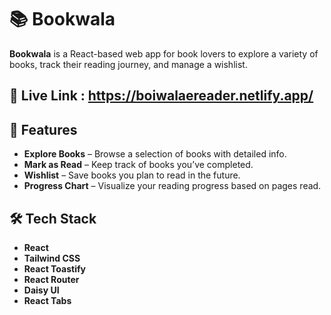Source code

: # 📚 Bookwala

**Bookwala** is a React-based web app for book lovers to explore a variety of books, track their reading journey, and manage a wishlist.

## 🌟 Live Link : https://boiwalaereader.netlify.app/

## 🌟 Features

- **Explore Books** – Browse a selection of books with detailed info.
- **Mark as Read** – Keep track of books you’ve completed.
- **Wishlist** – Save books you plan to read in the future.
- **Progress Chart** – Visualize your reading progress based on pages read.

## 🛠️ Tech Stack

- **React**
- **Tailwind CSS**
- **React Toastify**
- **React Router**
- **Daisy UI**
- **React Tabs**
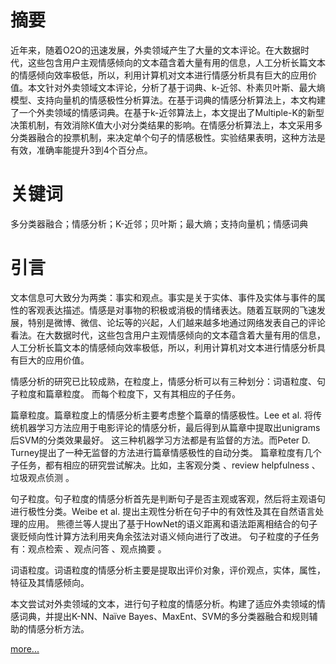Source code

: # 摘要
近年来，随着O2O的迅速发展，外卖领域产生了大量的文本评论。在大数据时代，这些包含用户主观情感倾向的文本蕴含着大量有用的信息，人工分析长篇文本的情感倾向效率极低，所以，利用计算机对文本进行情感分析具有巨大的应用价值。本文针对外卖领域文本评论，分析了基于词典、k-近邻、朴素贝叶斯、最大熵模型、支持向量机的情感极性分析算法。在基于词典的情感分析算法上，本文构建了一个外卖领域的情感词典。在基于k-近邻算法上，本文提出了Multiple-K的新型决策机制，有效消除K值大小对分类结果的影响。在情感分析算法上，本文采用多分类器融合的投票机制，来决定单个句子的情感极性。实验结果表明，这种方法是有效，准确率能提升3到4个百分点。

# 关键词
多分类器融合；情感分析；K-近邻；贝叶斯；最大熵；支持向量机；情感词典

# 引言
文本信息可大致分为两类：事实和观点。事实是关于实体、事件及实体与事件的属性的客观表达描述。情感是对事物的积极或消极的情绪表达。随着互联网的飞速发展，特别是微博、微信、论坛等的兴起，人们越来越多地通过网络发表自己的评论看法。在大数据时代，这些包含用户主观情感倾向的文本蕴含着大量有用的信息，人工分析长篇文本的情感倾向效率极低，所以，利用计算机对文本进行情感分析具有巨大的应用价值。 

情感分析的研究已比较成熟，在粒度上，情感分析可以有三种划分：词语粒度、句子粒度和篇章粒度。 而每个粒度下，又有其相应的子任务。 

篇章粒度。篇章粒度上的情感分析主要考虑整个篇章的情感极性。Lee et al. 将传统机器学习方法应用于电影评论的情感分析，最后得到从篇章中提取出unigrams后SVM的分类效果最好。 这三种机器学习方法都是有监督的方法。而Peter D. Turney提出了一种无监督的方法进行篇章情感极性的自动分类。 篇章粒度有几个子任务，都有相应的研究尝试解决。比如，主客观分类 、review helpfulness 、垃圾观点侦测 。

句子粒度。句子粒度的情感分析首先是判断句子是否主观或客观，然后将主观语句进行极性分类。Weibe et al. 提出主观性分析在句子中的有效性及其在自然语言处理的应用。 熊德兰等人提出了基于HowNet的语义距离和语法距离相结合的句子褒贬倾向性计算方法利用夹角余弦法对语义倾向进行了改进。 句子粒度的子任务有：观点检索 、观点问答 、观点摘要 。

词语粒度。词语粒度的情感分析主要是提取出评价对象，评价观点，实体，属性，特征及其情感倾向。   

本文尝试对外卖领域的文本，进行句子粒度的情感分析。构建了适应外卖领域的情感词典，并提出K-NN、Naïve Bayes、MaxEnt、SVM的多分类器融合和规则辅助的情感分析方法。

[more...](/paper/多分类器融合的情感分析方法研究.docx)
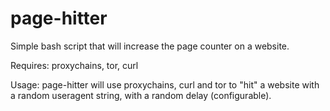 page-hitter
===========

Simple bash script that will increase the page counter on a website.

Requires: proxychains, tor, curl

Usage:
page-hitter will use proxychains, curl and tor to "hit" a website with a random useragent string, with a random delay (configurable).

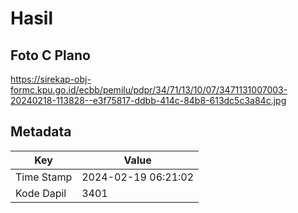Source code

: # Hasil

## Foto C Plano

https://sirekap-obj-formc.kpu.go.id/ecbb/pemilu/pdpr/34/71/13/10/07/3471131007003-20240218-113828--e3f75817-ddbb-414c-84b8-613dc5c3a84c.jpg


## Metadata

| Key        | Value               |
| ---------- | ------------------- |
| Time Stamp | 2024-02-19 06:21:02 |
| Kode Dapil | 3401                |



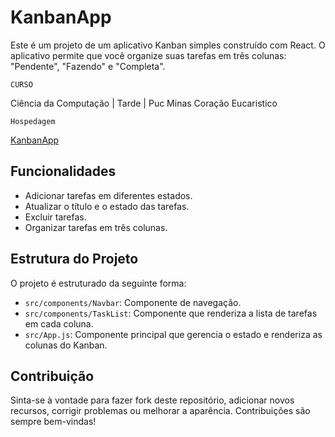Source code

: # KanbanApp

Este é um projeto de um aplicativo Kanban simples construído com React. O aplicativo permite que você organize suas tarefas em três colunas: "Pendente", "Fazendo" e "Completa".

`CURSO` 

Ciência da Computação | Tarde | Puc Minas Coração Eucaristico

`Hospedagem`  

[KanbanApp](https://llx7z2.csb.app/)


## Funcionalidades

- Adicionar tarefas em diferentes estados.
- Atualizar o título e o estado das tarefas.
- Excluir tarefas.
- Organizar tarefas em três colunas.

## Estrutura do Projeto

O projeto é estruturado da seguinte forma:

- `src/components/Navbar`: Componente de navegação.
- `src/components/TaskList`: Componente que renderiza a lista de tarefas em cada coluna.
- `src/App.js`: Componente principal que gerencia o estado e renderiza as colunas do Kanban.

## Contribuição

Sinta-se à vontade para fazer fork deste repositório, adicionar novos recursos, corrigir problemas ou melhorar a aparência. Contribuições são sempre bem-vindas!
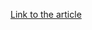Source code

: [Link to the article](https://www.akamai.com/blog/security-research/exploit-steelseries-subapp-privilege-escalation)
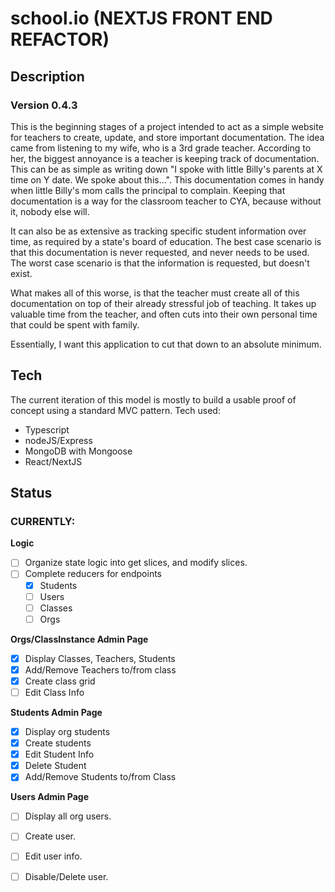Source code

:# school.io (NEXTJS FRONT END REFACTOR)

## Description
### Version 0.4.3
This is the beginning stages of a project intended to act as a simple website for teachers to create, update, and store important documentation.
The idea came from listening to my wife, who is a 3rd grade teacher.  According to her, the biggest annoyance is a teacher is keeping track of
documentation.  This can be as simple as writing down "I spoke with little Billy's parents at X time on Y date.  We spoke about this...".  This
documentation comes in handy when little Billy's mom calls the principal to complain.  Keeping that documentation is a way for the classroom teacher
to CYA, because without it, nobody else will.

It can also be as extensive as tracking specific student information over time, as required by a state's board of education.  The best case scenario
is that this documentation is never requested, and never needs to be used.  The worst case scenario is that the information is requested, but doesn't exist.

What makes all of this worse, is that the teacher must create all of this documentation on top of their already stressful job of teaching.
It takes up valuable time from the teacher, and often cuts into their own personal time that could be spent with family.

Essentially, I want this application to cut that down to an absolute minimum.

## Tech
The current iteration of this model is mostly to build a usable proof of concept using a standard MVC pattern.
Tech used:
- Typescript
- nodeJS/Express
- MongoDB with Mongoose
- React/NextJS

## Status

### **CURRENTLY:**

**Logic**
- [ ] Organize state logic into get slices, and modify slices.
- [ ] Complete reducers for endpoints
    - [x] Students
    - [ ] Users
    - [ ] Classes
    - [ ] Orgs

**Orgs/ClassInstance Admin Page**
- [x] Display Classes, Teachers, Students
- [x] Add/Remove Teachers to/from class
- [x] Create class grid
- [ ] Edit Class Info 

**Students Admin Page**
- [x] Display org students
- [x] Create students
- [x] Edit Student Info
- [x] Delete Student
- [x] Add/Remove Students to/from Class

**Users Admin Page**
- [ ] Display all org users.
- [ ] Create user.
- [ ] Edit user info.
- [ ] Disable/Delete user.

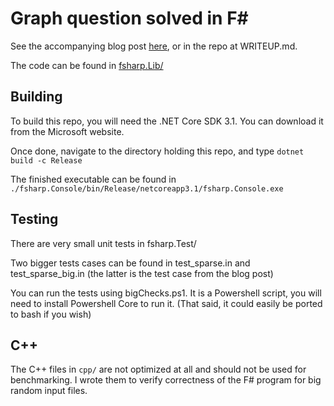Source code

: # Graph question solved in F#

See the accompanying blog post [here](https://ttay.me/blog/optimizing_graph_algo_fsharp/), or in the repo at WRITEUP.md.

The code can be found in [fsharp.Lib/](fsharp.Lib)

## Building

To build this repo, you will need the .NET Core SDK 3.1. 
You can download it from the Microsoft website.

Once done, navigate to the directory holding this repo, and type `dotnet build -c Release`

The finished executable can be found in `./fsharp.Console/bin/Release/netcoreapp3.1/fsharp.Console.exe`

## Testing

There are very small unit tests in fsharp.Test/

Two bigger tests cases can be found in test\_sparse.in and test\_sparse\_big.in (the latter is the test case from the blog post)

You can run the tests using bigChecks.ps1. It is a Powershell script, you will need to install Powershell Core to run it. (That said, it could easily be ported to bash if you wish)

## C++
The C++ files in `cpp/` are not optimized at all and should not be used for benchmarking. I wrote them to verify correctness of the F# program for big random input files.
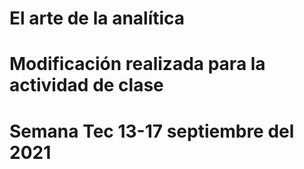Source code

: # El arte de la analítica
# Modificación realizada para la actividad de clase
# Semana Tec 13-17 septiembre del 2021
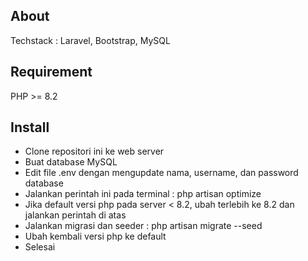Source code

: ## About

Techstack : Laravel, Bootstrap, MySQL

## Requirement

PHP >= 8.2

## Install

- Clone repositori ini ke web server
- Buat database MySQL
- Edit file .env dengan mengupdate nama, username, dan password database
- Jalankan perintah ini pada terminal : php artisan optimize
- Jika default versi php pada server < 8.2, ubah terlebih ke 8.2 dan jalankan perintah di atas
- Jalankan migrasi dan seeder : php artisan migrate --seed
- Ubah kembali versi php ke default
- Selesai
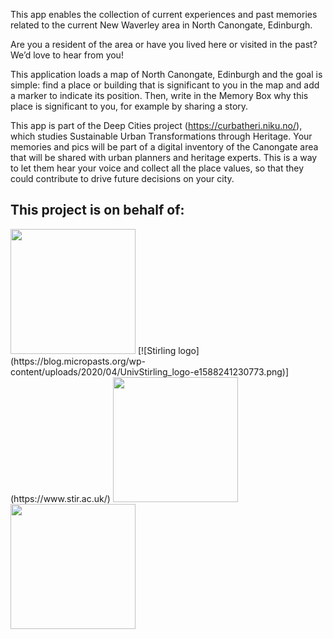 This app enables the collection of current experiences and past memories related to the current New Waverley area in North Canongate, Edinburgh.

Are you a resident of the area or have you lived here or visited in the past?
We’d love to hear from you!

This application loads a map of North Canongate, Edinburgh and the goal is simple: find a place or building that is significant to you in the map and add a marker to indicate its position.
Then, write in the Memory Box why this place is significant to you, for example by sharing a story.

This app is part of the Deep Cities project (https://curbatheri.niku.no/), which studies Sustainable Urban Transformations through Heritage. Your memories and pics will be part of a digital inventory of the Canongate area that will be shared with urban planners and heritage experts. This is a way to let them hear your voice and collect all the place values, so that they could contribute to drive future decisions on your city.

## This project is on behalf of:

<img src=https://curbatheri.niku.no/wp-content/uploads/2020/09/cropped-Logo-curbathri-liggende-1.png width="200">
[![Stirling logo] (https://blog.micropasts.org/wp-content/uploads/2020/04/UnivStirling_logo-e1588241230773.png)](https://www.stir.ac.uk/)
<img src=https://ec.europa.eu/info/sites/default/themes/europa/images/svg/logo/logo--en.svg width="200">
<img src=https://ahrc.ukri.org/ahrc/includes/themes/MasterSite/images/logo.png width="200">
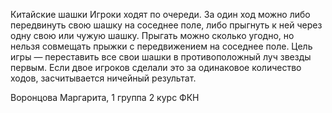 Китайские шашки
Игроки ходят по очереди. За один ход можно
либо передвинуть свою шашку на соседнее поле, либо прыгнуть к
ней через одну свою или чужую шашку. Прыгать можно сколько
угодно, но нельзя совмещать прыжки с передвижением на соседнее
поле. Цель игры — переставить все свои шашки в
противоположный луч звезды первым. Если двое игроков сделали
это за одинаковое количество ходов, засчитывается ничейный
результат.

Воронцова Маргарита, 1 группа 2 курс ФКН
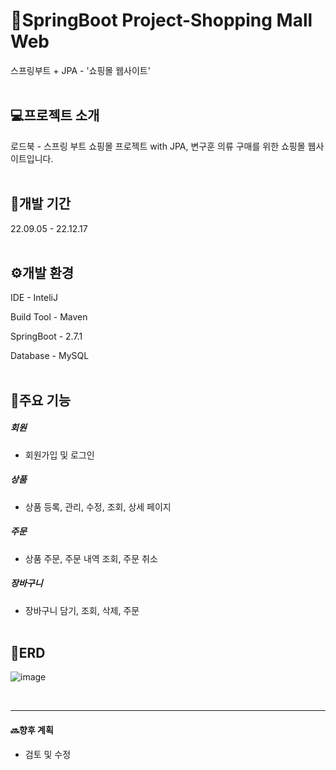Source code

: # 🛒SpringBoot Project-Shopping Mall Web
스프링부트 + JPA - '쇼핑몰 웹사이트'</br></br>

## 💻프로젝트 소개
로드북 - 스프링 부트 쇼핑몰 프로젝트 with JPA, 변구훈
의류 구매를 위한 쇼핑몰 웹사이트입니다.</br></br>

## 📆개발 기간
22.09.05 - 22.12.17</br></br>

## ⚙️개발 환경
IDE - InteliJ

Build Tool - Maven

SpringBoot - 2.7.1

Database - MySQL</br></br>

## 📌주요 기능
##### 회원
- 회원가입 및 로그인
##### 상품
- 상품 등록, 관리, 수정, 조회, 상세 페이지
##### 주문
- 상품 주문, 주문 내역 조회, 주문 취소
##### 장바구니
- 장바구니 담기, 조회, 삭제, 주문</br></br>
  
## 🧾ERD
![image](https://github.com/ParkSeonBin/ShoppingMall/assets/95379549/70fd0e1a-efb5-428d-9d61-be2b62fbcbf0)

</br>

--- 
#### 🔜향후 계획
- 검토 및 수정

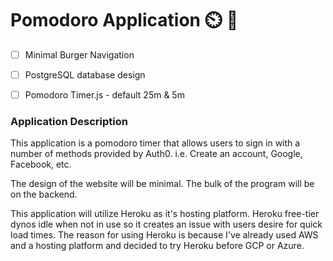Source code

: # Pomodoro Application ⏲️ 🍅

- [ ] Minimal Burger Navigation
- [ ] PostgreSQL database design
- [ ] Pomodoro Timer.js - default 25m & 5m




### Application Description
This application is a pomodoro timer that allows users to sign in with a number of methods provided by Auth0. i.e. Create an account, Google, Facebook, etc.

The design of the website will be minimal. The bulk of the program will be on the backend. 

This application will utilize Heroku as it's hosting platform. Heroku free-tier dynos idle when not in use so it creates an issue with users desire for quick load times. The reason for using Heroku is because I've already used AWS and a hosting platform and decided to try Heroku before GCP or Azure. 

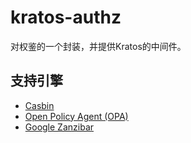 # kratos-authz

对权鉴的一个封装，并提供Kratos的中间件。

## 支持引擎

- [Casbin](https://github.com/casbin/casbin)
- [Open Policy Agent (OPA)](https://github.com/open-policy-agent/opa)
- [Google Zanzibar](https://zanzibar.academy/)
# # # # #
→ **Assigned task**
Those lines of the records above that run from the one containing "Воронцова Маргарита, 1 группа 2 курс ФКН" through the one containing "### Application Description" should be returned exactly, with no pictures among them.

→ **Problem solution**
Воронцова Маргарита, 1 группа 2 курс ФКН
Source code

: # 🛒SpringBoot Project-Shopping Mall Web
스프링부트 + JPA - '쇼핑몰 웹사이트'</br></br>

## 💻프로젝트 소개
로드북 - 스프링 부트 쇼핑몰 프로젝트 with JPA, 변구훈
의류 구매를 위한 쇼핑몰 웹사이트입니다.</br></br>

## 📆개발 기간
22.09.05 - 22.12.17</br></br>

## ⚙️개발 환경
IDE - InteliJ

Build Tool - Maven

SpringBoot - 2.7.1

Database - MySQL</br></br>

## 📌주요 기능
##### 회원
- 회원가입 및 로그인
##### 상품
- 상품 등록, 관리, 수정, 조회, 상세 페이지
##### 주문
- 상품 주문, 주문 내역 조회, 주문 취소
##### 장바구니
- 장바구니 담기, 조회, 삭제, 주문</br></br>
  
## 🧾ERD
![image](https://github.com/ParkSeonBin/ShoppingMall/assets/95379549/70fd0e1a-efb5-428d-9d61-be2b62fbcbf0)

</br>

--- 
#### 🔜향후 계획
- 검토 및 수정

Source code

: # Pomodoro Application ⏲️ 🍅

- [ ] Minimal Burger Navigation
- [ ] PostgreSQL database design
- [ ] Pomodoro Timer.js - default 25m & 5m




### Application Description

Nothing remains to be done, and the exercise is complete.